What to produce
In the listing below, find the line with "REST API 호출시" and the line with "4. Lambda 트리거 구성". Repeat those two lines and all lines between them exactly.

Exercise data
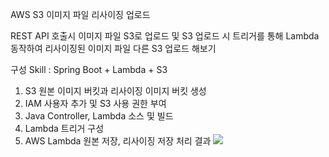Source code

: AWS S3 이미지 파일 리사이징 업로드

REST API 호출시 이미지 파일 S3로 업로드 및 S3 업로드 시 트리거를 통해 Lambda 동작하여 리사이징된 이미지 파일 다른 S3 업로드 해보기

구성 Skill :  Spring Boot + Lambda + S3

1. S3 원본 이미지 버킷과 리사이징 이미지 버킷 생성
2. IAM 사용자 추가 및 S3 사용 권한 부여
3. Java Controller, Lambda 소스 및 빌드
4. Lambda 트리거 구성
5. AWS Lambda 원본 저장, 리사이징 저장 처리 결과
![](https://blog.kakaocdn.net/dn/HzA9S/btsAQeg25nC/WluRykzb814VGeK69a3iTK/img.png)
* * *
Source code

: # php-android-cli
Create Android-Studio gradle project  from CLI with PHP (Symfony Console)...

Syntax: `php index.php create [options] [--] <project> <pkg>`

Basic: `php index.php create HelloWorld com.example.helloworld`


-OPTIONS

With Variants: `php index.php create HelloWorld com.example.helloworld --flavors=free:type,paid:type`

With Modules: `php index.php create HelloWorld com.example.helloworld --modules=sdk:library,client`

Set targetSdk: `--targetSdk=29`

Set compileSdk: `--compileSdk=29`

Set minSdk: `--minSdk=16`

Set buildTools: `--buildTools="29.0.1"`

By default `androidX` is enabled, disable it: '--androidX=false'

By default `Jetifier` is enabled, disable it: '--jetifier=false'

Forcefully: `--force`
---
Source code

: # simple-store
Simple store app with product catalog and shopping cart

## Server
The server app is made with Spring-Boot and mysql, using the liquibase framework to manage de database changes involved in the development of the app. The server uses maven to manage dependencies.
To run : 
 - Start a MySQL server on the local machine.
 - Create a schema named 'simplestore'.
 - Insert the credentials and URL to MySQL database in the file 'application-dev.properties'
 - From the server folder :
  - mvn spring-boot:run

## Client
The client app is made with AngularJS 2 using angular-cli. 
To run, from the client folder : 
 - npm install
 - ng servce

Answer space
REST API 호출시 이미지 파일 S3로 업로드 및 S3 업로드 시 트리거를 통해 Lambda 동작하여 리사이징된 이미지 파일 다른 S3 업로드 해보기

구성 Skill :  Spring Boot + Lambda + S3

1. S3 원본 이미지 버킷과 리사이징 이미지 버킷 생성
2. IAM 사용자 추가 및 S3 사용 권한 부여
3. Java Controller, Lambda 소스 및 빌드
4. Lambda 트리거 구성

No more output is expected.